WORK ITEM: From the line with "13\. bis 36. Monat" through the final line below, restate each line word for word and return nothing else.

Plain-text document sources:

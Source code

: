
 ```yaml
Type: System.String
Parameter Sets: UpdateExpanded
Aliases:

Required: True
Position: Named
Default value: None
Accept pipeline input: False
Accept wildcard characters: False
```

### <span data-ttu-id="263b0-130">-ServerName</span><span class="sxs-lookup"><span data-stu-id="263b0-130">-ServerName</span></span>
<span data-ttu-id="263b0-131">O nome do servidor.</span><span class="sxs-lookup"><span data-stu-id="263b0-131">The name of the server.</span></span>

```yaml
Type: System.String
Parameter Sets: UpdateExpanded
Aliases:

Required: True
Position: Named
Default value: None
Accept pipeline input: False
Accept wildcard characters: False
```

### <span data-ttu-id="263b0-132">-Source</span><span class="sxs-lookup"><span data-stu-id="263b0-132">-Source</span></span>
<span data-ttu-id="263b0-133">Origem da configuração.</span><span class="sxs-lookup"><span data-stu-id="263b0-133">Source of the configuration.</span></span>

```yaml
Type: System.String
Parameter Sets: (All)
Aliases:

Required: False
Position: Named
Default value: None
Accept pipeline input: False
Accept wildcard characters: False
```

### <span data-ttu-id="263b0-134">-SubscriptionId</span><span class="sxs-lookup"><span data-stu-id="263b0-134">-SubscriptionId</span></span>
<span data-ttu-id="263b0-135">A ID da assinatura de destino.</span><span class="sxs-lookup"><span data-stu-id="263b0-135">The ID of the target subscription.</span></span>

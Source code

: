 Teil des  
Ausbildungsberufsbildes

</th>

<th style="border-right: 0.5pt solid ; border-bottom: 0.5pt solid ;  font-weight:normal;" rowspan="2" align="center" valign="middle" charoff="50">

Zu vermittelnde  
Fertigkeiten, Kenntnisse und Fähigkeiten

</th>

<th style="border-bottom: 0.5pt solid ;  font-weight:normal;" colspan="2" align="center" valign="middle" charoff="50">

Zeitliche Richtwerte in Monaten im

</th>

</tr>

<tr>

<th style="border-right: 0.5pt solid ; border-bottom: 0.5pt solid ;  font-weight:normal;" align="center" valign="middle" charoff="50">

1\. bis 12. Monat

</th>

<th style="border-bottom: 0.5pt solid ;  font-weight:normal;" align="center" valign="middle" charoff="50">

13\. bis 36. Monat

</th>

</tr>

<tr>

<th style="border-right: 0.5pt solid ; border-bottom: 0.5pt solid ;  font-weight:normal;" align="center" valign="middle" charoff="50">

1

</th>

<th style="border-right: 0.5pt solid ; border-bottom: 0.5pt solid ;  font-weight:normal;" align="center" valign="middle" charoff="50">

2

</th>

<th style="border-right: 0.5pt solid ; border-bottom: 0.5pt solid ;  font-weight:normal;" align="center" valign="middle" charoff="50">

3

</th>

EXERCISE OUTPUT:
13\. bis 36. Monat

</th>

</tr>

<tr>

<th style="border-right: 0.5pt solid ; border-bottom: 0.5pt solid ;  font-weight:normal;" align="center" valign="middle" charoff="50">

1

</th>

<th style="border-right: 0.5pt solid ; border-bottom: 0.5pt solid ;  font-weight:normal;" align="center" valign="middle" charoff="50">

2

</th>

<th style="border-right: 0.5pt solid ; border-bottom: 0.5pt solid ;  font-weight:normal;" align="center" valign="middle" charoff="50">

3

</th>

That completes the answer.